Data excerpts
------------------------------------

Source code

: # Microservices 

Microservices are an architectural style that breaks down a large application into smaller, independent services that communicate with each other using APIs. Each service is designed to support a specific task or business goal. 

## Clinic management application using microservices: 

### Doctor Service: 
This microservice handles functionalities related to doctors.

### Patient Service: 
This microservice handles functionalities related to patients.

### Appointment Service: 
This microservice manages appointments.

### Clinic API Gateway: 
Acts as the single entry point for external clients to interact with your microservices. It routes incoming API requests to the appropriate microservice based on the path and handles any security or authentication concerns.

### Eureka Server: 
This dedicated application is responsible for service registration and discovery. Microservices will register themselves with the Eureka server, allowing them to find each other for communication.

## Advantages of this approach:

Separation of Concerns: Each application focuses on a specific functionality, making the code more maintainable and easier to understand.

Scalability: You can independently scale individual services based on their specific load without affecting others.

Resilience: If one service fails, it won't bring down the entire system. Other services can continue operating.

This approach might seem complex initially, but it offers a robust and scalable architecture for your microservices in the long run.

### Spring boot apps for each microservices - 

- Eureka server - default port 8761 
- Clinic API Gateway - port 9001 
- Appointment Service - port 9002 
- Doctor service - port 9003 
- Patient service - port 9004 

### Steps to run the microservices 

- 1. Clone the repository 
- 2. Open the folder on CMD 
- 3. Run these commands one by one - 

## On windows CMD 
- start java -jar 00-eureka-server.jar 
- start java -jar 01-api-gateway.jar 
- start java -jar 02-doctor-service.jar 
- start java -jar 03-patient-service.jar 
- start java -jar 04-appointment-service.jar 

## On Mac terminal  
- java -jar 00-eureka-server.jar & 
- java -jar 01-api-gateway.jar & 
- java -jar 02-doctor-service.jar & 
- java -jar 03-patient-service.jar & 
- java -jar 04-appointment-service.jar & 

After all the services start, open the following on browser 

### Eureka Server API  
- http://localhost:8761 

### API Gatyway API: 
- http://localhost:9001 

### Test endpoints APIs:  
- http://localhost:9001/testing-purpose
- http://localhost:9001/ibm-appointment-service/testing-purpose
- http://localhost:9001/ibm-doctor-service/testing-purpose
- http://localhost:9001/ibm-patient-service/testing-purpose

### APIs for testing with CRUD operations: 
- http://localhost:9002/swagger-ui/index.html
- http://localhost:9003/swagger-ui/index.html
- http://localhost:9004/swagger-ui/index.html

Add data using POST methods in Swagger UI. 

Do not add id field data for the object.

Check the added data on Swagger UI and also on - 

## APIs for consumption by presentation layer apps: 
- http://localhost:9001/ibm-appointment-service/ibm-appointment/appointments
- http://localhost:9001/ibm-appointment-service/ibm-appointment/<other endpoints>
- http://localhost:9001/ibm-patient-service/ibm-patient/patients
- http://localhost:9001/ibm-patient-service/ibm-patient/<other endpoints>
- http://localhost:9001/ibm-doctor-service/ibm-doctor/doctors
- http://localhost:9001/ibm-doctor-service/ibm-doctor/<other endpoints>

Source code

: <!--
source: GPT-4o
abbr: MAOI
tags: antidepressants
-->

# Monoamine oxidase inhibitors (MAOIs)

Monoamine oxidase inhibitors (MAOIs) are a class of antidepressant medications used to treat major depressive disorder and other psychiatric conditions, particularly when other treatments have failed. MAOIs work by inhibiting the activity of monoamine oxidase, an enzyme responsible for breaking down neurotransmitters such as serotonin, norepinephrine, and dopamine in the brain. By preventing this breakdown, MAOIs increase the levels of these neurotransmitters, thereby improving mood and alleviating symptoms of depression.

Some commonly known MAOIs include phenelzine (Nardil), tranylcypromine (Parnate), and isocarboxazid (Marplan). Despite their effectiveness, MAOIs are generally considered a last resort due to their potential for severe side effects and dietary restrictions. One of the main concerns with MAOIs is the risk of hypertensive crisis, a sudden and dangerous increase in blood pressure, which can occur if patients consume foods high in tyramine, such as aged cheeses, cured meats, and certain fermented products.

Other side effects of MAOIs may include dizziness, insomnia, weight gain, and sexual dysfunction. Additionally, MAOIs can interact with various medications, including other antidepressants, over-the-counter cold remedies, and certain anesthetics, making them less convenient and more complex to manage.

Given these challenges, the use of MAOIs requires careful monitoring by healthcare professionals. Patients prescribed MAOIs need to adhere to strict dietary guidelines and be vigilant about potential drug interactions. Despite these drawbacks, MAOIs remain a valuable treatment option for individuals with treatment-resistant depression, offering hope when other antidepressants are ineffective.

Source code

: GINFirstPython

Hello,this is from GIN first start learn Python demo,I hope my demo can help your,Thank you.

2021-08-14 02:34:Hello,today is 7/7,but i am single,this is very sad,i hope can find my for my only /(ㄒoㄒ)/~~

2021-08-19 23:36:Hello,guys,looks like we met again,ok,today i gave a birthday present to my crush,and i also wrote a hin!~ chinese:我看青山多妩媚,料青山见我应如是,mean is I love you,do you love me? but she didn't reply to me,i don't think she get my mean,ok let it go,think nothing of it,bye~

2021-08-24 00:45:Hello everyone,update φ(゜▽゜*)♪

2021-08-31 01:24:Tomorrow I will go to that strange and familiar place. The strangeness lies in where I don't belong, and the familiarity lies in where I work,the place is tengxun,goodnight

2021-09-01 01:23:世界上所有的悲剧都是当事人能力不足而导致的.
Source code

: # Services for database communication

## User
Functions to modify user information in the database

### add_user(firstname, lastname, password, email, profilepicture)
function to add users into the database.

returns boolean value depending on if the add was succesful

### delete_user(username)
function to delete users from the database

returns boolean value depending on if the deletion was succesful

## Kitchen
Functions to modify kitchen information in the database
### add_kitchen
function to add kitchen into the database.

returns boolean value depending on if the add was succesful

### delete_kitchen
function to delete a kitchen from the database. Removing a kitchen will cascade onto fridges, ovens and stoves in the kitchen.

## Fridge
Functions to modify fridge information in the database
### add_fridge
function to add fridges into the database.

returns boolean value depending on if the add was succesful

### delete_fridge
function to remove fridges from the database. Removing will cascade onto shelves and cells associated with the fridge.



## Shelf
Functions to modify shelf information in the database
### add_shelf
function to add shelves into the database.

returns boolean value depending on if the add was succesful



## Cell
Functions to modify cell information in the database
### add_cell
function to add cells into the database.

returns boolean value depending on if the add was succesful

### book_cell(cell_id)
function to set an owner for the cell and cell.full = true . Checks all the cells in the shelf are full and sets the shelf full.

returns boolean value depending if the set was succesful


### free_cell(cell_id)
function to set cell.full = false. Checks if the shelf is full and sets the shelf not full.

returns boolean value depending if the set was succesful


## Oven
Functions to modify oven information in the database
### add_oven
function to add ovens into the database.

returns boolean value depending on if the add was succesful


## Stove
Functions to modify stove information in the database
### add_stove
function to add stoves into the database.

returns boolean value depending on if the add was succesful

------------------------------------

Restate every line of the data above exactly as it was written.

Source code

: # Microservices 

Microservices are an architectural style that breaks down a large application into smaller, independent services that communicate with each other using APIs. Each service is designed to support a specific task or business goal. 

## Clinic management application using microservices: 

### Doctor Service: 
This microservice handles functionalities related to doctors.

### Patient Service: 
This microservice handles functionalities related to patients.

### Appointment Service: 
This microservice manages appointments.

### Clinic API Gateway: 
Acts as the single entry point for external clients to interact with your microservices. It routes incoming API requests to the appropriate microservice based on the path and handles any security or authentication concerns.

### Eureka Server: 
This dedicated application is responsible for service registration and discovery. Microservices will register themselves with the Eureka server, allowing them to find each other for communication.

## Advantages of this approach:

Separation of Concerns: Each application focuses on a specific functionality, making the code more maintainable and easier to understand.

Scalability: You can independently scale individual services based on their specific load without affecting others.

Resilience: If one service fails, it won't bring down the entire system. Other services can continue operating.

This approach might seem complex initially, but it offers a robust and scalable architecture for your microservices in the long run.

### Spring boot apps for each microservices - 

- Eureka server - default port 8761 
- Clinic API Gateway - port 9001 
- Appointment Service - port 9002 
- Doctor service - port 9003 
- Patient service - port 9004 

### Steps to run the microservices 

- 1. Clone the repository 
- 2. Open the folder on CMD 
- 3. Run these commands one by one - 

## On windows CMD 
- start java -jar 00-eureka-server.jar 
- start java -jar 01-api-gateway.jar 
- start java -jar 02-doctor-service.jar 
- start java -jar 03-patient-service.jar 
- start java -jar 04-appointment-service.jar 

## On Mac terminal  
- java -jar 00-eureka-server.jar & 
- java -jar 01-api-gateway.jar & 
- java -jar 02-doctor-service.jar & 
- java -jar 03-patient-service.jar & 
- java -jar 04-appointment-service.jar & 

After all the services start, open the following on browser 

### Eureka Server API  
- http://localhost:8761 

### API Gatyway API: 
- http://localhost:9001 

### Test endpoints APIs:  
- http://localhost:9001/testing-purpose
- http://localhost:9001/ibm-appointment-service/testing-purpose
- http://localhost:9001/ibm-doctor-service/testing-purpose
- http://localhost:9001/ibm-patient-service/testing-purpose

### APIs for testing with CRUD operations: 
- http://localhost:9002/swagger-ui/index.html
- http://localhost:9003/swagger-ui/index.html
- http://localhost:9004/swagger-ui/index.html

Add data using POST methods in Swagger UI. 

Do not add id field data for the object.

Check the added data on Swagger UI and also on - 

## APIs for consumption by presentation layer apps: 
- http://localhost:9001/ibm-appointment-service/ibm-appointment/appointments
- http://localhost:9001/ibm-appointment-service/ibm-appointment/<other endpoints>
- http://localhost:9001/ibm-patient-service/ibm-patient/patients
- http://localhost:9001/ibm-patient-service/ibm-patient/<other endpoints>
- http://localhost:9001/ibm-doctor-service/ibm-doctor/doctors
- http://localhost:9001/ibm-doctor-service/ibm-doctor/<other endpoints>

Source code

: <!--
source: GPT-4o
abbr: MAOI
tags: antidepressants
-->

# Monoamine oxidase inhibitors (MAOIs)

Monoamine oxidase inhibitors (MAOIs) are a class of antidepressant medications used to treat major depressive disorder and other psychiatric conditions, particularly when other treatments have failed. MAOIs work by inhibiting the activity of monoamine oxidase, an enzyme responsible for breaking down neurotransmitters such as serotonin, norepinephrine, and dopamine in the brain. By preventing this breakdown, MAOIs increase the levels of these neurotransmitters, thereby improving mood and alleviating symptoms of depression.

Some commonly known MAOIs include phenelzine (Nardil), tranylcypromine (Parnate), and isocarboxazid (Marplan). Despite their effectiveness, MAOIs are generally considered a last resort due to their potential for severe side effects and dietary restrictions. One of the main concerns with MAOIs is the risk of hypertensive crisis, a sudden and dangerous increase in blood pressure, which can occur if patients consume foods high in tyramine, such as aged cheeses, cured meats, and certain fermented products.

Other side effects of MAOIs may include dizziness, insomnia, weight gain, and sexual dysfunction. Additionally, MAOIs can interact with various medications, including other antidepressants, over-the-counter cold remedies, and certain anesthetics, making them less convenient and more complex to manage.

Given these challenges, the use of MAOIs requires careful monitoring by healthcare professionals. Patients prescribed MAOIs need to adhere to strict dietary guidelines and be vigilant about potential drug interactions. Despite these drawbacks, MAOIs remain a valuable treatment option for individuals with treatment-resistant depression, offering hope when other antidepressants are ineffective.

Source code

: GINFirstPython

Hello,this is from GIN first start learn Python demo,I hope my demo can help your,Thank you.

2021-08-14 02:34:Hello,today is 7/7,but i am single,this is very sad,i hope can find my for my only /(ㄒoㄒ)/~~

2021-08-19 23:36:Hello,guys,looks like we met again,ok,today i gave a birthday present to my crush,and i also wrote a hin!~ chinese:我看青山多妩媚,料青山见我应如是,mean is I love you,do you love me? but she didn't reply to me,i don't think she get my mean,ok let it go,think nothing of it,bye~

2021-08-24 00:45:Hello everyone,update φ(゜▽゜*)♪

2021-08-31 01:24:Tomorrow I will go to that strange and familiar place. The strangeness lies in where I don't belong, and the familiarity lies in where I work,the place is tengxun,goodnight

2021-09-01 01:23:世界上所有的悲剧都是当事人能力不足而导致的.
Source code

: # Services for database communication

## User
Functions to modify user information in the database

### add_user(firstname, lastname, password, email, profilepicture)
function to add users into the database.

returns boolean value depending on if the add was succesful

### delete_user(username)
function to delete users from the database

returns boolean value depending on if the deletion was succesful

## Kitchen
Functions to modify kitchen information in the database
### add_kitchen
function to add kitchen into the database.

returns boolean value depending on if the add was succesful

### delete_kitchen
function to delete a kitchen from the database. Removing a kitchen will cascade onto fridges, ovens and stoves in the kitchen.

## Fridge
Functions to modify fridge information in the database
### add_fridge
function to add fridges into the database.

returns boolean value depending on if the add was succesful

### delete_fridge
function to remove fridges from the database. Removing will cascade onto shelves and cells associated with the fridge.



## Shelf
Functions to modify shelf information in the database
### add_shelf
function to add shelves into the database.

returns boolean value depending on if the add was succesful



## Cell
Functions to modify cell information in the database
### add_cell
function to add cells into the database.

returns boolean value depending on if the add was succesful

### book_cell(cell_id)
function to set an owner for the cell and cell.full = true . Checks all the cells in the shelf are full and sets the shelf full.

returns boolean value depending if the set was succesful


### free_cell(cell_id)
function to set cell.full = false. Checks if the shelf is full and sets the shelf not full.

returns boolean value depending if the set was succesful


## Oven
Functions to modify oven information in the database
### add_oven
function to add ovens into the database.

returns boolean value depending on if the add was succesful


## Stove
Functions to modify stove information in the database
### add_stove
function to add stoves into the database.

returns boolean value depending on if the add was succesful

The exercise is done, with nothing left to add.